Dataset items
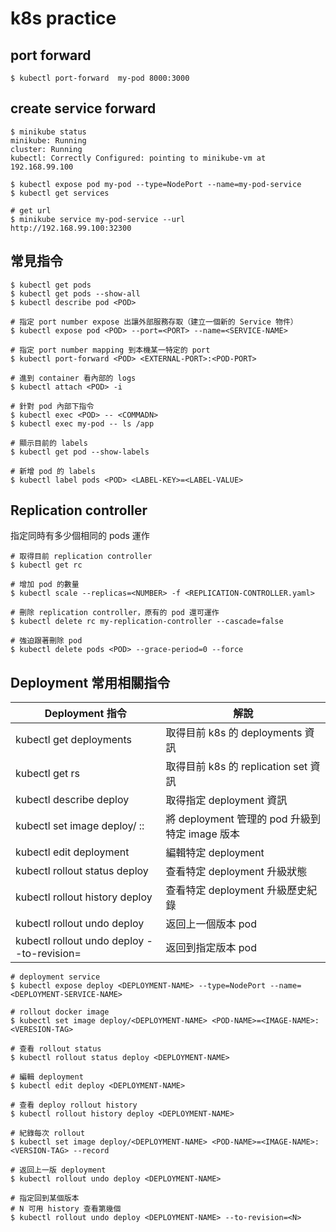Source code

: # k8s practice

## port forward

```
$ kubectl port-forward  my-pod 8000:3000
```

## create service forward

```
$ minikube status
minikube: Running
cluster: Running
kubectl: Correctly Configured: pointing to minikube-vm at 192.168.99.100

$ kubectl expose pod my-pod --type=NodePort --name=my-pod-service
$ kubectl get services

# get url
$ minikube service my-pod-service --url
http://192.168.99.100:32300
```


## 常見指令

```
$ kubectl get pods
$ kubectl get pods --show-all
$ kubectl describe pod <POD>

# 指定 port number expose 出讓外部服務存取（建立一個新的 Service 物件）
$ kubectl expose pod <POD> --port=<PORT> --name=<SERVICE-NAME>

# 指定 port number mapping 到本機某一特定的 port
$ kubectl port-forward <POD> <EXTERNAL-PORT>:<POD-PORT>

# 進到 container 看內部的 logs
$ kubectl attach <POD> -i

# 針對 pod 內部下指令
$ kubectl exec <POD> -- <COMMADN>
$ kubectl exec my-pod -- ls /app

# 顯示目前的 labels
$ kubectl get pod --show-labels

# 新增 pod 的 labels
$ kubectl label pods <POD> <LABEL-KEY>=<LABEL-VALUE>
```


## Replication controller

指定同時有多少個相同的 pods 運作

```
# 取得目前 replication controller
$ kubectl get rc

# 增加 pod 的數量
$ kubectl scale --replicas=<NUMBER> -f <REPLICATION-CONTROLLER.yaml>

# 刪除 replication controller，原有的 pod 還可運作
$ kubectl delete rc my-replication-controller --cascade=false

# 強迫跟著刪除 pod
$ kubectl delete pods <POD> --grace-period=0 --force
```


## Deployment 常用相關指令

| Deployment 指令                                                               | 解說                                        |
| ----------------------------------------------------------------------------- | ------------------------------------------ |
| kubectl get deployments                                                       | 取得目前 k8s 的 deployments 資訊             |
| kubectl get rs                                                                | 取得目前 k8s 的 replication set 資訊         |
| kubectl describe deploy <DEPLOYMENT-NAME>                                     | 取得指定 deployment 資訊                     |
| kubectl set image deploy/ <DEPLOYMENT-NAME> <POD-NAME>:<IMAGE-PATH>:<VERSION> | 將 deployment 管理的 pod 升級到特定 image 版本 |
| kubectl edit deployment <DEPLOYMENT-NAME>                                     | 編輯特定 deployment                          |
| kubectl rollout status deploy <DEPLOYMENT-NAME>                               | 查看特定 deployment 升級狀態                  |
| kubectl rollout history deploy <DEPLOYMENT-NAME>                              | 查看特定 deployment 升級歷史紀錄               |
| kubectl rollout undo deploy <DEPLOYMENT-NAME>                                 | 返回上一個版本 pod                            |
| kubectl rollout undo deploy <DEPLOYMENT-NAME>  --to-revision=<N>              | 返回到指定版本 pod                            |

```
# deployment service
$ kubectl expose deploy <DEPLOYMENT-NAME> --type=NodePort --name=<DEPLOYMENT-SERVICE-NAME>

# rollout docker image
$ kubectl set image deploy/<DEPLOYMENT-NAME> <POD-NAME>=<IMAGE-NAME>:<VERESION-TAG>

# 查看 rollout status
$ kubectl rollout status deploy <DEPLOYMENT-NAME>

# 編輯 deployment
$ kubectl edit deploy <DEPLOYMENT-NAME>

# 查看 deploy rollout history
$ kubectl rollout history deploy <DEPLOYMENT-NAME>

# 紀錄每次 rollout 
$ kubectl set image deploy/<DEPLOYMENT-NAME> <POD-NAME>=<IMAGE-NAME>:<VERSION-TAG> --record

# 返回上一版 deployment
$ kubectl rollout undo deploy <DEPLOYMENT-NAME>

# 指定回到某個版本
# N 可用 history 查看第幾個
$ kubectl rollout undo deploy <DEPLOYMENT-NAME> --to-revision=<N>
```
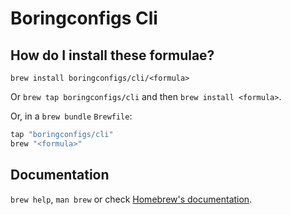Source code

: # Boringconfigs Cli

## How do I install these formulae?

`brew install boringconfigs/cli/<formula>`

Or `brew tap boringconfigs/cli` and then `brew install <formula>`.

Or, in a `brew bundle` `Brewfile`:

```ruby
tap "boringconfigs/cli"
brew "<formula>"
```

## Documentation

`brew help`, `man brew` or check [Homebrew's documentation](https://docs.brew.sh).
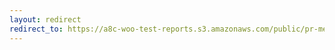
 ```yaml
---
layout: redirect
redirect_to: https://a8c-woo-test-reports.s3.amazonaws.com/public/pr-merge/39241/e2e/index.html
---
```

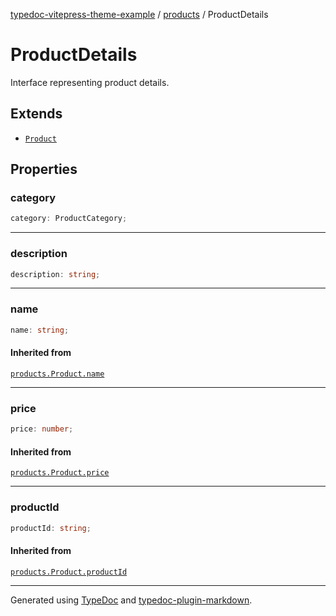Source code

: [typedoc-vitepress-theme-example](../../index.md) / [products](../index.md) / ProductDetails

# ProductDetails

Interface representing product details.

## Extends

- [`Product`](Product.md)

## Properties

### category

```ts
category: ProductCategory;
```

***

### description

```ts
description: string;
```

***

### name

```ts
name: string;
```

#### Inherited from

[`products.Product.name`](Product.md#name)

***

### price

```ts
price: number;
```

#### Inherited from

[`products.Product.price`](Product.md#price)

***

### productId

```ts
productId: string;
```

#### Inherited from

[`products.Product.productId`](Product.md#productid)

***

Generated using [TypeDoc](https://typedoc.org) and [typedoc-plugin-markdown](https://typedoc-plugin-markdown.org).
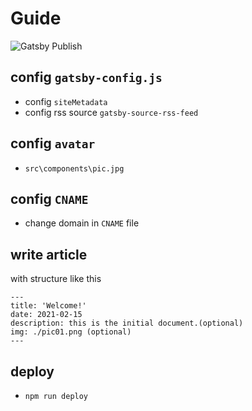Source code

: # Guide
![Gatsby Publish](https://github.com/bryht/bryht.github.io/workflows/Gatsby%20Publish/badge.svg)
## config `gatsby-config.js` 
* config `siteMetadata`
* config rss source `gatsby-source-rss-feed`
## config `avatar`
* `src\components\pic.jpg`
## config `CNAME`
* change domain in `CNAME` file

## write article
with structure like this
```
---
title: 'Welcome!'
date: 2021-02-15
description: this is the initial document.(optional)
img: ./pic01.png (optional)
---

```
## deploy
* `npm run deploy`
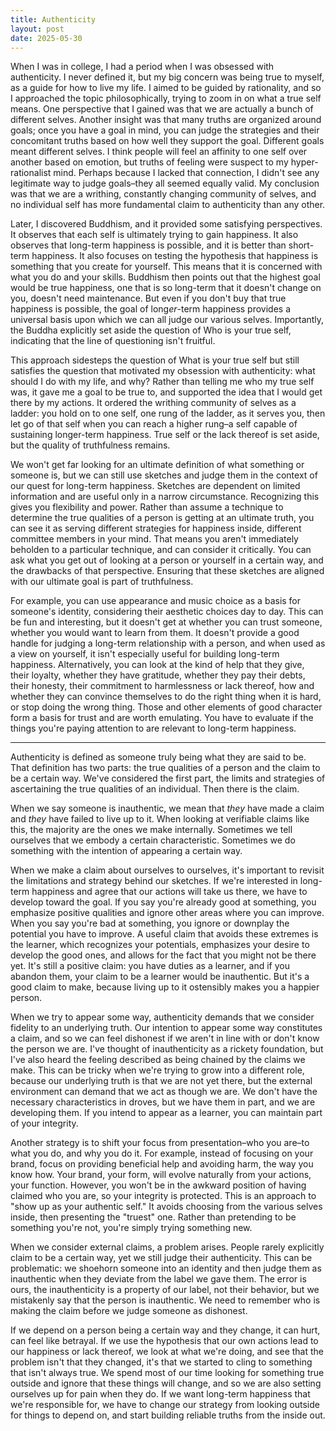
 ```yaml
---
title: Authenticity
layout: post
date: 2025-05-30
---
```


When I was in college, I had a period when I was obsessed with authenticity. I never defined it, but my big concern was being true to myself, as a guide for how to live my life. I aimed to be guided by rationality, and so I approached the topic philosophically, trying to zoom in on what a true self means. One perspective that I gained was that we are actually a bunch of different selves. Another insight was that many truths are organized around goals; once you have a goal in mind, you can judge the strategies and their concomitant truths based on how well they support the goal. Different goals meant different selves. I think people will feel an affinity to one self over another based on emotion, but truths of feeling were suspect to my hyper-rationalist mind. Perhaps because I lacked that connection, I didn't see any legitimate way to judge goals–they all seemed equally valid. My conclusion was that we are a writhing, constantly changing community of selves, and no individual self has more fundamental claim to authenticity than any other.

Later, I discovered Buddhism, and it provided some satisfying perspectives. It observes that each self is ultimately trying to gain happiness. It also observes that long-term happiness is possible, and it is better than short-term happiness. It also focuses on testing the hypothesis that happiness is something that you create for yourself. This means that it is concerned with what you do and your skills. Buddhism then points out that the highest goal would be true happiness, one that is so long-term that it doesn't change on you, doesn't need maintenance. But even if you don't buy that true happiness is possible, the goal of long*er*-term happiness provides a universal basis upon which we can all judge our various selves. Importantly, the Buddha explicitly set aside the question of Who is your true self, indicating that the line of questioning isn't fruitful.

This approach sidesteps the question of What is your true self but still satisfies the question that motivated my obsession with authenticity: what should I do with my life, and why? Rather than telling me who my true self was, it gave me a goal to be true to, and supported the idea that I would get there by my actions. It ordered the writhing community of selves as a ladder: you hold on to one self, one rung of the ladder, as it serves you, then let go of that self when you can reach a higher rung–a self capable of sustaining longer-term happiness. True self or the lack thereof is set aside, but the quality of truthfulness remains.

We won't get far looking for an ultimate definition of what something or someone is, but we can still use sketches and judge them in the context of our quest for long-term happiness. Sketches are dependent on limited information and are useful only in a narrow circumstance. Recognizing this gives you flexibility and power. Rather than assume a technique to determine the true qualities of a person is getting at an ultimate truth, you can see it as serving different strategies for happiness inside, different committee members in your mind. That means you aren't immediately beholden to a particular technique, and can consider it critically. You can ask what you get out of looking at a person or yourself in a certain way, and the drawbacks of that perspective. Ensuring that these sketches are aligned with our ultimate goal is part of truthfulness.

For example, you can use appearance and music choice as a basis for someone's identity, considering their aesthetic choices day to day. This can be fun and interesting, but it doesn't get at whether you can trust someone, whether you would want to learn from them. It doesn't provide a good handle for judging a long-term relationship with a person, and when used as a view on yourself, it isn't especially useful for building long-term happiness. Alternatively, you can look at the kind of help that they give, their loyalty, whether they have gratitude, whether they pay their debts, their honesty, their commitment to harmlessness or lack thereof, how and whether they can convince themselves to do the right thing when it is hard, or stop doing the wrong thing. Those and other elements of good character form a basis for trust and are worth emulating. You have to evaluate if the things you're paying attention to are relevant to long-term happiness.

---

Authenticity is defined as someone truly being what they are said to be. That definition has two parts: the true qualities of a person and the claim to be a certain way. We've considered the first part, the limits and strategies of ascertaining the true qualities of an individual. Then there is the claim.

When we say someone is inauthentic, we mean that _they_ have made a claim and _they_ have failed to live up to it. When looking at verifiable claims like this, the majority are the ones we make internally. Sometimes we tell ourselves that we embody a certain characteristic. Sometimes we do something with the intention of appearing a certain way.

When we make a claim about ourselves to ourselves, it's important to revisit the limitations and strategy behind our sketches. If we're interested in long-term happiness and agree that our actions will take us there, we have to develop toward the goal. If you say you're already good at something, you emphasize positive qualities and ignore other areas where you can improve. When you say you're bad at something, you ignore or downplay the potential you have to improve. A useful claim that avoids these extremes is the learner, which recognizes your potentials, emphasizes your desire to develop the good ones, and allows for the fact that you might not be there yet. It's still a positive claim: you have duties as a learner, and if you abandon them, your claim to be a learner would be inauthentic. But it's a good claim to make, because living up to it ostensibly makes you a happier person.

When we try to appear some way, authenticity demands that we consider fidelity to an underlying truth. Our intention to appear some way constitutes a claim, and so we can feel dishonest if we aren't in line with or don't know the person we are. I've thought of inauthenticity as a rickety foundation, but I've also heard the feeling described as being chained by the claims we make. This can be tricky when we're trying to grow into a different role, because our underlying truth is that we are not yet there, but the external environment can demand that we act as though we are. We don't have the necessary characteristics in droves, but we have them in part, and we are developing them. If you intend to appear as a learner, you can maintain part of your integrity.

Another strategy is to shift your focus from presentation–who you are–to what you do, and why you do it. For example, instead of focusing on your brand, focus on providing beneficial help and avoiding harm, the way you know how. Your brand, your form, will evolve naturally from your actions, your function. However, you won't be in the awkward position of having claimed who you are, so your integrity is protected. This is an approach to "show up as your authentic self." It avoids choosing from the various selves inside, then presenting the "truest" one. Rather than pretending to be something you're not, you're simply trying something new.

When we consider external claims, a problem arises. People rarely explicitly claim to be a certain way, yet we still judge their authenticity. This can be problematic: we shoehorn someone into an identity and then judge them as inauthentic when they deviate from the label we gave them. The error is ours, the inauthenticity is a property of our label, not their behavior, but we mistakenly say that the person is inauthentic. We need to remember who is making the claim before we judge someone as dishonest.

If we depend on a person being a certain way and they change, it can hurt, can feel like betrayal. If we use the hypothesis that our own actions lead to our happiness or lack thereof, we look at what we're doing, and see that the problem isn't that they changed, it's that we started to cling to something that isn't always true. We spend most of our time looking for something true outside and ignore that these things will change, and so we are also setting ourselves up for pain when they do. If we want long-term happiness that we're responsible for, we have to change our strategy from looking outside for things to depend on, and start building reliable truths from the inside out.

YOUR GOAL: Lines containing the word "price" are to be pulled from the records and copied.

RESPONSE TO THIS EXERCISE:
### price
price: number;
[`products.Product.price`](Product.md#price)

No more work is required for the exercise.